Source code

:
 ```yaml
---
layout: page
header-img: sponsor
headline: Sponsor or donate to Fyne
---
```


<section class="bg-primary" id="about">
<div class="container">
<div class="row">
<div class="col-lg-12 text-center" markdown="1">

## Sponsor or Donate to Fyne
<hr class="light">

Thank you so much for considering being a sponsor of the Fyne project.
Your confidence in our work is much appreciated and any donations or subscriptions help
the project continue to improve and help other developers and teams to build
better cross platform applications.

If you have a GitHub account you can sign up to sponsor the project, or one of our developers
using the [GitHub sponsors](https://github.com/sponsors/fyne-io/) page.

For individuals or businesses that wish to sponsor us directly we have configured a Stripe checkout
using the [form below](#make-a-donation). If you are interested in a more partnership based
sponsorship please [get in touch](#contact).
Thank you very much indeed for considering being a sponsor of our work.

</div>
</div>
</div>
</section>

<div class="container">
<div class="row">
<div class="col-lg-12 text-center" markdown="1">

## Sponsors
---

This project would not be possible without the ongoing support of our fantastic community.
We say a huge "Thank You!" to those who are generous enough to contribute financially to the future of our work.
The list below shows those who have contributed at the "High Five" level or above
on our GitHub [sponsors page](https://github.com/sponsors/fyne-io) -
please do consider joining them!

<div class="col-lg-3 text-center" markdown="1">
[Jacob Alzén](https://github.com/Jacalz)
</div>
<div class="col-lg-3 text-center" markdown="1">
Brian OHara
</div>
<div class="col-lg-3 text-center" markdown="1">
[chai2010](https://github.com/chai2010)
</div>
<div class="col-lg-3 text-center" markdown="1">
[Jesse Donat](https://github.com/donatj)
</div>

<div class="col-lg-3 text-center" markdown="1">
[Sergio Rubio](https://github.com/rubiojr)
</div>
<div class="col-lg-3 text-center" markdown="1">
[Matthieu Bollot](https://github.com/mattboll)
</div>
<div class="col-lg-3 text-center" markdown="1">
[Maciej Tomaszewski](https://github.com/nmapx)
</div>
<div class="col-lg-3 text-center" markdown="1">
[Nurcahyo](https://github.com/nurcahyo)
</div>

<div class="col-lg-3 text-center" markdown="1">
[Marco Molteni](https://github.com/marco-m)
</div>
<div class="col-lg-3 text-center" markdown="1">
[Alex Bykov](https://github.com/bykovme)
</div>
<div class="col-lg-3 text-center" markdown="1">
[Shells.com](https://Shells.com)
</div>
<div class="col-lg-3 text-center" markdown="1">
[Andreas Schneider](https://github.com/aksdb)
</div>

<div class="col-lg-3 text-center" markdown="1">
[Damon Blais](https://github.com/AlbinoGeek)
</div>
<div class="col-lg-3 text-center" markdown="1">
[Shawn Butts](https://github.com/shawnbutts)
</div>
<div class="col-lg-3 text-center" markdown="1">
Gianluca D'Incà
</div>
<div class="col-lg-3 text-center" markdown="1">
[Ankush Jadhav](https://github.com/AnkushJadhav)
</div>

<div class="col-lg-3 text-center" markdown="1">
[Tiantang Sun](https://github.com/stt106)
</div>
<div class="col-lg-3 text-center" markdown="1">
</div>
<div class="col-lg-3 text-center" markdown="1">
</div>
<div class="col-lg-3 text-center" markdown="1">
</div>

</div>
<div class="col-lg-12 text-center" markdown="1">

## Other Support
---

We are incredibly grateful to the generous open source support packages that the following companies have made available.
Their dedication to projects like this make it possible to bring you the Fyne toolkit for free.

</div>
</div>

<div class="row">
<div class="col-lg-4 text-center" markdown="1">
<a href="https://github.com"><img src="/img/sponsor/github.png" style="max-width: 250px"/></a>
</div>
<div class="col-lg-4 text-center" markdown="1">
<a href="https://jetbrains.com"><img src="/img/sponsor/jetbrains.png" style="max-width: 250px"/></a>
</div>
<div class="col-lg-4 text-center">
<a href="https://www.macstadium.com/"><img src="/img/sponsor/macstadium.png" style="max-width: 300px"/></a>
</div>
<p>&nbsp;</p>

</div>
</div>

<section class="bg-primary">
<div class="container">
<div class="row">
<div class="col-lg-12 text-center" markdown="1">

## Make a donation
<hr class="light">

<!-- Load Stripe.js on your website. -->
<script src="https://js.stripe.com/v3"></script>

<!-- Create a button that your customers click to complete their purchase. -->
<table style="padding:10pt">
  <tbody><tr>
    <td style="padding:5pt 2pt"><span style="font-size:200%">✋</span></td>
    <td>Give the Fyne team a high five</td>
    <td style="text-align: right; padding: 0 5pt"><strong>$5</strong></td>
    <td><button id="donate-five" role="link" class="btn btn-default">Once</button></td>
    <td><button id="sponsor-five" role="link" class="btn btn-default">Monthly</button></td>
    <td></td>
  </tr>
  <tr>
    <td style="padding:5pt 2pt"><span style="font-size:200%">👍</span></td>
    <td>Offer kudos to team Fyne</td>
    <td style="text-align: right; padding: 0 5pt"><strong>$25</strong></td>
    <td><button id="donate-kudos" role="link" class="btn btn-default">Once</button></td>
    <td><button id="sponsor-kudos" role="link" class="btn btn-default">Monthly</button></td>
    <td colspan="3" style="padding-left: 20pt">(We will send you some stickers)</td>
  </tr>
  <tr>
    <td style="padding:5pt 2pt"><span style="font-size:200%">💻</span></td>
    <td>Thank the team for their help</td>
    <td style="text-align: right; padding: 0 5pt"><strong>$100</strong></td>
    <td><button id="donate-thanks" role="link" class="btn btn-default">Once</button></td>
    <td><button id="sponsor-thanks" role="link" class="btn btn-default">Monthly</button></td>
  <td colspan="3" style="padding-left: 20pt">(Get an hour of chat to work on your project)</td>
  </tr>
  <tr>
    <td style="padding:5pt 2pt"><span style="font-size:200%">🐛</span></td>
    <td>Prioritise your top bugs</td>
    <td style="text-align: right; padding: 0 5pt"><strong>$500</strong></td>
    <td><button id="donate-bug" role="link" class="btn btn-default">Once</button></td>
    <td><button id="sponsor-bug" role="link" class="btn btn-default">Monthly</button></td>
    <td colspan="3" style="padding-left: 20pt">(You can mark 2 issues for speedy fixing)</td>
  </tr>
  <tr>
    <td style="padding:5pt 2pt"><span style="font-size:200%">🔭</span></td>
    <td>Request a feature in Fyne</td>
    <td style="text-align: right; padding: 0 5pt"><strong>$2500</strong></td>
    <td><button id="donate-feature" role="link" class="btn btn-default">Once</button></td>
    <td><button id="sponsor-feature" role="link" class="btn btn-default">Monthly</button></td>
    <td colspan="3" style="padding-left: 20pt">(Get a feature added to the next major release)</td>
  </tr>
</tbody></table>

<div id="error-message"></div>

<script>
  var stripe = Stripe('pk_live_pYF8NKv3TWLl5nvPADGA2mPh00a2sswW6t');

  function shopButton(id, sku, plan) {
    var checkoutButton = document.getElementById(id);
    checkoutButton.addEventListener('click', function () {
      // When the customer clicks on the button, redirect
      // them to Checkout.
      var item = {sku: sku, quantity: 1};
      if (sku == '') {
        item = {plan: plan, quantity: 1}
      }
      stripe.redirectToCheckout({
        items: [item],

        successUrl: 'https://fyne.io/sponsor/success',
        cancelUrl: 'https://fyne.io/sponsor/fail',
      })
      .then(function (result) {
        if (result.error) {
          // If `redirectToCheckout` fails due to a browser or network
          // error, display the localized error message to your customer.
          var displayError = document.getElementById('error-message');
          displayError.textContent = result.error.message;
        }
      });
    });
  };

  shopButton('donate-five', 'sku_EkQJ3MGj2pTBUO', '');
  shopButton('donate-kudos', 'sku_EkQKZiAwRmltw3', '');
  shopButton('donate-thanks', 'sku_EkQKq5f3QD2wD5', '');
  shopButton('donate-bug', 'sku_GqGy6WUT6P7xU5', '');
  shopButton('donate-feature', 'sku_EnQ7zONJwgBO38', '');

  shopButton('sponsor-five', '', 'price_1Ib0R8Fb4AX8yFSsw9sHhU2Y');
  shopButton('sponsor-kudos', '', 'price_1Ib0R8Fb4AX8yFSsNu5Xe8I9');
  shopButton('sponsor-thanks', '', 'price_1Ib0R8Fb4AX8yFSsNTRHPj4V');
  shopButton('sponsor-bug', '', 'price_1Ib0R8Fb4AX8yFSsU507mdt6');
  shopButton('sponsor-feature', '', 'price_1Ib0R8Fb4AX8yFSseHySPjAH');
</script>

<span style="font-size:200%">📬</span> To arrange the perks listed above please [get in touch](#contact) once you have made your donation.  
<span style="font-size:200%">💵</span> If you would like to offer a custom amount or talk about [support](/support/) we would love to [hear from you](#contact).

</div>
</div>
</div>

◆ Exercise description: Work through the records above. Copy every line with the string "checkoutButton".

◆ Output of the task:
    var checkoutButton = document.getElementById(id);
    checkoutButton.addEventListener('click', function () {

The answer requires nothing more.